O Ministério da Ciência e Tecnologia coordenou um grupo de trabalho encarregado de rever o programa nuclear e formular planos de médio prazo. O grupo apresentou um plano realista para ser executado em 18 anos e que objetiva o fortalecimento de todas as atividades, inclusive a aquisição de novos reatores para chegar em 2022 com, pelo menos, a mesma participação nuclear (2,9%) na matriz energética brasileira. A proposta encontra-se em análise na presidência da República.

Diante do atual cenário, em que os reservatórios das hidrelétricas já atingiram o menor nível desde 2001, Othon Luiz Pinheiro, presidente da Eletronuclear, não tem dúvidas de que não existe outra opção senão a de crescer a geração nuclear. “A demanda por energia cresceu, mas o estoque se manteve o mesmo. As usinas nucleares têm uma tarifa competitiva, o que mostra que esse tipo de energia é confiável”.

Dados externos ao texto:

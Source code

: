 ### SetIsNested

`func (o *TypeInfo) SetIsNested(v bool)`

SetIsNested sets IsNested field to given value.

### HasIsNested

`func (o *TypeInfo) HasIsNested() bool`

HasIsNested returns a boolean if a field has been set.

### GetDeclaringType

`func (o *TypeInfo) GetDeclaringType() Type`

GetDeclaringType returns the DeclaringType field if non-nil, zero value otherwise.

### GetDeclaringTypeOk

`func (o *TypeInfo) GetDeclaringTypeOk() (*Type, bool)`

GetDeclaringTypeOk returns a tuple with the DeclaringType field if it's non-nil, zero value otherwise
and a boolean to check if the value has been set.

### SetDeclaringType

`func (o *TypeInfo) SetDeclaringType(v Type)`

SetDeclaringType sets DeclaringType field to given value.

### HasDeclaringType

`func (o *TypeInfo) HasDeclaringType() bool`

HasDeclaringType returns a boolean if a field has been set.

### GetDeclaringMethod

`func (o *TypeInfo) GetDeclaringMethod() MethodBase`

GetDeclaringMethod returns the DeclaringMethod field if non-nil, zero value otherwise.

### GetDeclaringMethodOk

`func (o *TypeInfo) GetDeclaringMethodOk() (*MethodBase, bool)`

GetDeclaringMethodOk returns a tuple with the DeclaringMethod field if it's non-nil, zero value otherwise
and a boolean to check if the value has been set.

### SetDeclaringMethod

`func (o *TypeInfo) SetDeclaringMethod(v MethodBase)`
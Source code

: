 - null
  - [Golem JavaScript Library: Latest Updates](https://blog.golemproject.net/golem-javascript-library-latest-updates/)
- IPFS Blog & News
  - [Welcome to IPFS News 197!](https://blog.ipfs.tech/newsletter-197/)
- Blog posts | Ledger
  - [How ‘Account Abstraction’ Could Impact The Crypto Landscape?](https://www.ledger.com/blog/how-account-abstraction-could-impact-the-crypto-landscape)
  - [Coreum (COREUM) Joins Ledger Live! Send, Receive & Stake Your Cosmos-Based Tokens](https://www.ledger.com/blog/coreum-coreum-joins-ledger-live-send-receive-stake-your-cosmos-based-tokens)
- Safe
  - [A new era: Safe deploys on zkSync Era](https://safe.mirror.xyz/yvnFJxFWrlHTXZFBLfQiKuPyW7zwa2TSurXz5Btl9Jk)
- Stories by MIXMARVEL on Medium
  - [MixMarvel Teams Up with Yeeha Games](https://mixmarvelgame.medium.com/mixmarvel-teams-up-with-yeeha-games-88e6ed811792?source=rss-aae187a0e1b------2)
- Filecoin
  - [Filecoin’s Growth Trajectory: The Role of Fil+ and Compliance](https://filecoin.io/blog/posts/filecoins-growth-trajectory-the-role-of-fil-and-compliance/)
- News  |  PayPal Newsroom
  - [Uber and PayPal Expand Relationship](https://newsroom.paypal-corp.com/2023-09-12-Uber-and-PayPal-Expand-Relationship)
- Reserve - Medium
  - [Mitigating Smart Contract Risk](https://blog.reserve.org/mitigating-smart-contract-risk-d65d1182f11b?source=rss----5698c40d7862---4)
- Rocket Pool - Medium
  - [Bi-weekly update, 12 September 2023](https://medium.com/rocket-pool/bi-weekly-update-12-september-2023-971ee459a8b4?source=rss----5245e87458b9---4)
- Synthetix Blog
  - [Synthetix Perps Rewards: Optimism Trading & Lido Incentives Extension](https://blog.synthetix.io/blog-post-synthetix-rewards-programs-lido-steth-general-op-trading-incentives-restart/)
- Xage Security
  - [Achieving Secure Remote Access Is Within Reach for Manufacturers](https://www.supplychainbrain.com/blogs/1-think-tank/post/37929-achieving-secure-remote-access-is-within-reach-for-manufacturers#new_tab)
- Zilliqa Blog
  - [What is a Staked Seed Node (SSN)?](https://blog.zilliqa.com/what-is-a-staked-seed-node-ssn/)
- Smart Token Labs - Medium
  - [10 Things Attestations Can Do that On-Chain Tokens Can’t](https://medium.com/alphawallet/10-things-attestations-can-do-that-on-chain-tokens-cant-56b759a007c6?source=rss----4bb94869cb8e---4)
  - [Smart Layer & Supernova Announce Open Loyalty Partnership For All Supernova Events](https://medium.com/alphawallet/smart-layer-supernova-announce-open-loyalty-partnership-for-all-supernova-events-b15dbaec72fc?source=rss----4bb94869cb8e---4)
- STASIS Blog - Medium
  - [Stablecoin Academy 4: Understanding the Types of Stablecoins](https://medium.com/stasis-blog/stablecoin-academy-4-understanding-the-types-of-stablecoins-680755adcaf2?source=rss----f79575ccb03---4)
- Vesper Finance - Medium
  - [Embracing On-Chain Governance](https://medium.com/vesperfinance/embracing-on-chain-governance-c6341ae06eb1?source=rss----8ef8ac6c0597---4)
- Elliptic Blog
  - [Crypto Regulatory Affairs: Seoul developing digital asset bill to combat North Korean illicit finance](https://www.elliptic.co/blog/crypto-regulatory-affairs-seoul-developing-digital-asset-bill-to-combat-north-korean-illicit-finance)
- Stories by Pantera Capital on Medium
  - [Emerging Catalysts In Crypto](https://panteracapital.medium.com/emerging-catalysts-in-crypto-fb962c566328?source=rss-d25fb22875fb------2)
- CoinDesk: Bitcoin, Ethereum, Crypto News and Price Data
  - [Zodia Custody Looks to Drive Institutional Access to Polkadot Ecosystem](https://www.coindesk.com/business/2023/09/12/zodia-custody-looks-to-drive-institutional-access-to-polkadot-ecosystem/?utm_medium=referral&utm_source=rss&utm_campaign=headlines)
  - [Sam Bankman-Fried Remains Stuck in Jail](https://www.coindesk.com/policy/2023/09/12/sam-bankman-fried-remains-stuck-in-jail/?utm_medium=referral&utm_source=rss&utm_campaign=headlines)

Para o presidente, a energia nuclear pode ser considerada a “prima” das hidrelétricas, já que ambas compartilham das mesmas características: exigem alto investimento e tem o combustível barato. “A energia nuclear é uma fonte complementar de garantia forte. Mas é preciso escolher as tecnologias certas, com reatores de qualidade”, complementa Pinheiro.

Atento às garantias de qualidade, Pinheiro não descarta uma nova parada nas operações de Angra 3, que recebeu um financiamento de R$ 3,8 bilhões da Caixa Econômica Federal e tem previsão para iniciar atividade em julho de 2016. “Existem ainda pontos de incertezas em relação à instrumentação e controle da central nuclear. Só vamos ter certeza um pouco mais para frente”, elucida Pinheiro.

Na visão do diretor da Associação Brasileira de Energia Nuclear (Aben), Edson Kuramoto, a energia nuclear, hoje responsável por 2,8% de participação na matriz energética, vai ajudar a reduzir a dependência das hidrelétricas. “A nossa matriz energética é dependente de chuva e o crescimento da energia nuclear pode ajudar a reduzir os sustos”, esclarece.

“Temos condições de crescer e estamos preparados”. O presidente afirma que realizou um mapeamento em que foram identificados 40 possíveis locais para a instalação das novas unidades. “A decisão é do governo”, lembra.

 

Vantagens e Desvantagens

▲ A geração de eletricidade através da energia nuclear pode reduzir a quantidade de energia gerada de combustíveis fósseis (carvão e petróleo). Essa diminuição leva à redução das emissões de gases de efeito estufa (CO2 e outros).

▲ A quantidade de combustível necessária é muito pequena. Uma pedra de urânio é o suficiente para sustentar a demanda de uma cidade inteira, o que diminui muito o investimento no recurso. Existe grande disponibilidade de urânio na natureza e no Brasil, que tem a 6ª maior reserva.

▲ A produção de eletricidade é contínua. Uma usina de energia nuclear é capaz de gerar eletricidade para quase 90% das horas do ano. Isso favorece o planejamento de continuidade de distribuição de energia, já que ela não depende de aspectos naturais.

▲ É uma fonte de energia relativamente segura. Se considerando que só houveram dois acidentes realmente fatais, em 435 usinas no mundo (0,4% do total).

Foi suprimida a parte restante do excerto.